TASK INSTRUCTIONS -> Apart from the pictures, the listing is to be returned exactly.

(GIVEN RECORDS)

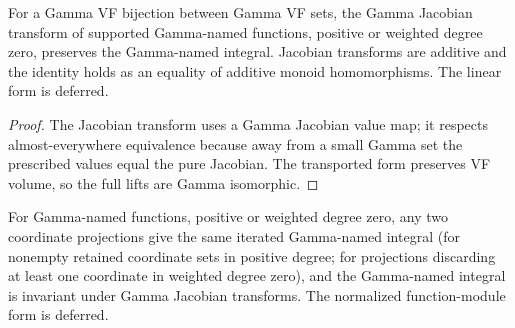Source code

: \begin{proposition}

\label{s7-gn-12}


\leanok

For a Gamma VF bijection between Gamma VF sets, the Gamma Jacobian transform of supported Gamma-named functions, positive or weighted degree zero, preserves the Gamma-named integral. Jacobian transforms are additive and the identity holds as an equality of additive monoid homomorphisms. The linear form is deferred.

\end{proposition}

\begin{proof}


\leanok

The Jacobian transform uses a Gamma Jacobian value map; it respects almost-everywhere equivalence because away from a small Gamma set the prescribed values equal the pure Jacobian. The transported form preserves VF volume, so the full lifts are Gamma isomorphic.

\end{proof}

\begin{theorem}

\label{s7-gn-14}


\leanok

For Gamma-named functions, positive or weighted degree zero, any two coordinate projections give the same iterated Gamma-named integral (for nonempty retained coordinate sets in positive degree; for projections discarding at least one coordinate in weighted degree zero), and the Gamma-named integral is invariant under Gamma Jacobian transforms. The normalized function-module form is deferred.

\end{theorem}

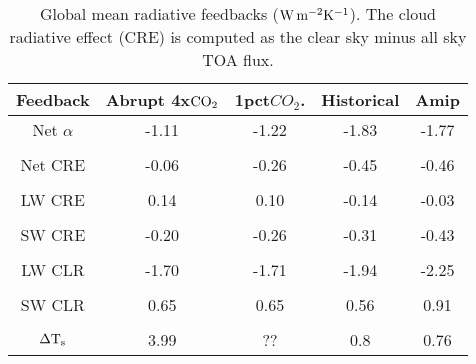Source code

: \documentclass[draft]{agujournal2019}
\begin{document}
\begin{table}
\begin{center}
\caption{Global mean radiative feedbacks ($\rm{W\, m^{-2} K^{-1}}$).  The cloud radiative effect (CRE) is computed as
 the clear sky minus all sky TOA flux.}
    \begin{tabular}{*{5}{c}}
    \hline
    \hline
 Feedback   & Abrupt 4x$\rm{CO}_2$ & 1pct$CO_2$.   & Historical    &  Amip   \\ \hline
    Net $\alpha$         &   -1.11      &  -1.22          &  -1.83         & -1.77               \\ 
    \\
    Net CRE   & -0.06       &  -0.26          & -0.45         & -0.46           \\  
    \\
    LW CRE   & 0.14        &  0.10            & -0.14           & -0.03          \\  
    \\
    SW CRE  & -0.20       &  -0.26            & -0.31          & -0.43         \\  
    \\
    LW CLR   & -1.70       &  -1.71            & -1.94           & -2.25        \\  
    \\
    SW CLR  & 0.65        & 0.65              & 0.56             & 0.91          \\  
    \\
    $\Delta \rm{T}_s$        & 3.99        &  ??                & 0.8              & 0.76          \\  \hline

    \end{tabular}\par
    \label{tab:lambda}
\end{center}
\end{table}
\end{document}
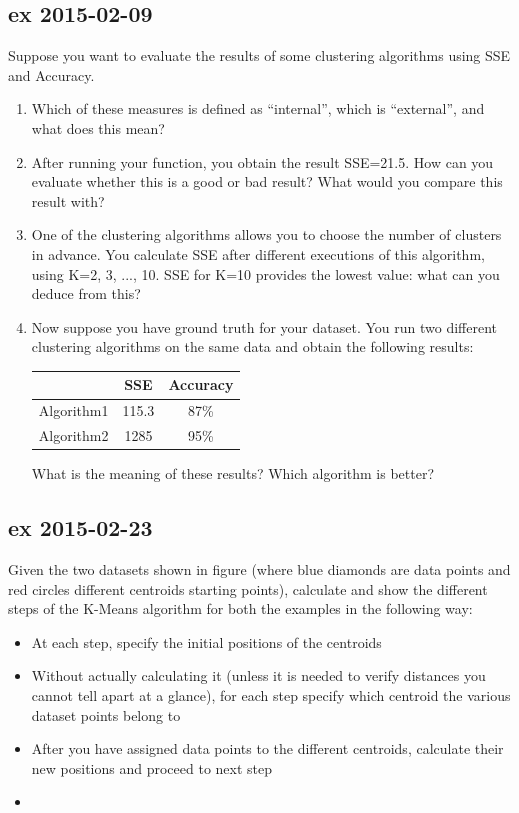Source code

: \documentclass[a4paper,12pt,titlepage]{article} %
\begin{document}
\subsection{ex 2015-02-09}
Suppose you want to evaluate the results of some clustering algorithms using SSE and Accuracy.
\begin{enumerate}
\item Which of these measures is defined as “internal”, which is “external”, and what does this mean? 
\item After running your function, you obtain the result SSE=21.5. How can you evaluate whether this is a good or bad result? What would you compare this result with?
\item One of the clustering algorithms allows you to choose the number of clusters in advance. You calculate SSE after different executions of this algorithm, using K=2, 3, ..., 10. SSE for K=10 provides the lowest value: what can you deduce from this?
\item Now suppose you have ground truth for your dataset. You run two different clustering algorithms on the same data and obtain the following results:

\begin{center}
	\begin{tabular}{c|cc}
                & SSE & Accuracy\\
                \hline
                Algorithm1 & 115.3 & 87\% \\
                Algorithm2 & 1285 & 95\% \\
	\end{tabular}
\end{center}

What is the meaning of these results? Which algorithm is better?
\end{enumerate}

\subsection{ex 2015-02-23}
Given the two datasets shown in figure (where blue diamonds are data points and red circles different centroids starting points), calculate and show the different steps of the K-Means algorithm for both the examples in the following way:
\begin{itemize}
\item At each step, specify the initial positions of the centroids
\item Without actually calculating it (unless it is needed to verify distances you cannot tell apart at a glance), for each step specify which centroid the various dataset points belong to
\item After you have assigned data points to the different centroids, calculate their new positions and proceed to next step
\item 
\end{itemize}
\end{document}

(End GIVEN RECORDS)

COMPLETED EXERCISE ->
Source code

: \begin{proposition}

\label{s7-gn-12}


\leanok

For a Gamma VF bijection between Gamma VF sets, the Gamma Jacobian transform of supported Gamma-named functions, positive or weighted degree zero, preserves the Gamma-named integral. Jacobian transforms are additive and the identity holds as an equality of additive monoid homomorphisms. The linear form is deferred.

\end{proposition}

\begin{proof}


\leanok

The Jacobian transform uses a Gamma Jacobian value map; it respects almost-everywhere equivalence because away from a small Gamma set the prescribed values equal the pure Jacobian. The transported form preserves VF volume, so the full lifts are Gamma isomorphic.

\end{proof}

\begin{theorem}

\label{s7-gn-14}


\leanok

For Gamma-named functions, positive or weighted degree zero, any two coordinate projections give the same iterated Gamma-named integral (for nonempty retained coordinate sets in positive degree; for projections discarding at least one coordinate in weighted degree zero), and the Gamma-named integral is invariant under Gamma Jacobian transforms. The normalized function-module form is deferred.

\end{theorem}

Source code

: \documentclass[draft]{agujournal2019}
\begin{document}
\begin{table}
\begin{center}
\caption{Global mean radiative feedbacks ($\rm{W\, m^{-2} K^{-1}}$).  The cloud radiative effect (CRE) is computed as
 the clear sky minus all sky TOA flux.}
    \begin{tabular}{*{5}{c}}
    \hline
    \hline
 Feedback   & Abrupt 4x$\rm{CO}_2$ & 1pct$CO_2$.   & Historical    &  Amip   \\ \hline
    Net $\alpha$         &   -1.11      &  -1.22          &  -1.83         & -1.77               \\ 
    \\
    Net CRE   & -0.06       &  -0.26          & -0.45         & -0.46           \\  
    \\
    LW CRE   & 0.14        &  0.10            & -0.14           & -0.03          \\  
    \\
    SW CRE  & -0.20       &  -0.26            & -0.31          & -0.43         \\  
    \\
    LW CLR   & -1.70       &  -1.71            & -1.94           & -2.25        \\  
    \\
    SW CLR  & 0.65        & 0.65              & 0.56             & 0.91          \\  
    \\
    $\Delta \rm{T}_s$        & 3.99        &  ??                & 0.8              & 0.76          \\  \hline

    \end{tabular}\par
    \label{tab:lambda}
\end{center}
\end{table}
\end{document}
Source code

: \documentclass[a4paper,12pt,titlepage]{article} %
\begin{document}
\subsection{ex 2015-02-09}
Suppose you want to evaluate the results of some clustering algorithms using SSE and Accuracy.
\begin{enumerate}
\item Which of these measures is defined as “internal”, which is “external”, and what does this mean? 
\item After running your function, you obtain the result SSE=21.5. How can you evaluate whether this is a good or bad result? What would you compare this result with?
\item One of the clustering algorithms allows you to choose the number of clusters in advance. You calculate SSE after different executions of this algorithm, using K=2, 3, ..., 10. SSE for K=10 provides the lowest value: what can you deduce from this?
\item Now suppose you have ground truth for your dataset. You run two different clustering algorithms on the same data and obtain the following results:

\begin{center}
	\begin{tabular}{c|cc}
                & SSE & Accuracy\\
                \hline
                Algorithm1 & 115.3 & 87\% \\
                Algorithm2 & 1285 & 95\% \\
	\end{tabular}
\end{center}

What is the meaning of these results? Which algorithm is better?
\end{enumerate}

\subsection{ex 2015-02-23}
Given the two datasets shown in figure (where blue diamonds are data points and red circles different centroids starting points), calculate and show the different steps of the K-Means algorithm for both the examples in the following way:
\begin{itemize}
\item At each step, specify the initial positions of the centroids
\item Without actually calculating it (unless it is needed to verify distances you cannot tell apart at a glance), for each step specify which centroid the various dataset points belong to
\item After you have assigned data points to the different centroids, calculate their new positions and proceed to next step
\item 
\end{itemize}
\end{document}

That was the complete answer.